We (Charlotte Bolton and I) are preparing the material for the Semantic Physical Science Workshop in January (10/12). A major feature of this is our Jumbo-Converters which convert legacy log files to semantic CML. To do that we are cleaning up and testing the code – which runs to probably tens of thousands of lines designed by Jim Downing and Sam Adams and implemented mainly by me.

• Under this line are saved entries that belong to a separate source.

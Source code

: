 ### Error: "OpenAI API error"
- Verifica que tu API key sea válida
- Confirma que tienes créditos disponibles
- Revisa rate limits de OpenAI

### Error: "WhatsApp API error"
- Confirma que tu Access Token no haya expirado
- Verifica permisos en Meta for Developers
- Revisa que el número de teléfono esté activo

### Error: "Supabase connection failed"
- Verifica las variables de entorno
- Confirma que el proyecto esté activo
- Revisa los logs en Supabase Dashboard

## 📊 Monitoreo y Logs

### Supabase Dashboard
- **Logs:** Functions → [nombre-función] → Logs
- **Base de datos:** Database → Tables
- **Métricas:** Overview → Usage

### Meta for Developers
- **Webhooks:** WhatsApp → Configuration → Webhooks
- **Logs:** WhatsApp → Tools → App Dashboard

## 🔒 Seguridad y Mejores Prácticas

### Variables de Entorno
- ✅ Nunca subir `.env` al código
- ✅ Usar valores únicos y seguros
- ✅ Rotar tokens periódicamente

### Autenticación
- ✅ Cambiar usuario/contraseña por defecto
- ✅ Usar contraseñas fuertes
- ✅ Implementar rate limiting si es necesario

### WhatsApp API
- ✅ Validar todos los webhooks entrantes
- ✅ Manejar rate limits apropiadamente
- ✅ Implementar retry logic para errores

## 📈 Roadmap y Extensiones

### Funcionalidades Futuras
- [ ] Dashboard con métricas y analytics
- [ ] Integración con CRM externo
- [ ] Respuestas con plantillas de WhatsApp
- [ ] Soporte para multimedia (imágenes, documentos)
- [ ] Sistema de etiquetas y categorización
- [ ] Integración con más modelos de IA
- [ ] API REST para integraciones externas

To make it usable it has to be cleaned of historical cruft, tested and documented , probably all together and iteratively. We’ve had several iterations of wrappers for J-C including two versions of “Lensfield”. Currently it looks like we are going back to a much simpler commandline-interface, and putting some responsibility on the user to write the wrapper. This is a common problem – workflows are hard and local and don’t seem to generalise or abstract well. Moreover when you commit to one it’s very hard to remove and change to another. So, as we have done with OSCAR, we’ve whittled away the wrapper stuff.
We didn’t get as far as we’d hoped for today, because of this:
It’s a Sparrowhawk (Accipiter Nisus) and although we have seen them in our garden from time to time, this one – a female – has started to use our spruce tree as its dining table. Sparrowhawks eat mainly birds (superb article in Wikipedia http://en.wikipedia.org/wiki/Eurasian_Sparrowhawk where we learn that this one might eat 1500 Great Tits a year. This looked like it was eating a Blackbird and we recovered the following
Which I am guessing is a female blackbird (Turdus Merula).
We managed to get the photo with my birdwatching telescope and a phone equivalent pointed at the eyepiece.
Since the hawk takes about an hour to eat a bird and because it went off for another one and came back again, it took up a lot of our time. So the evening will have to make up for what I didn’t manage during the day.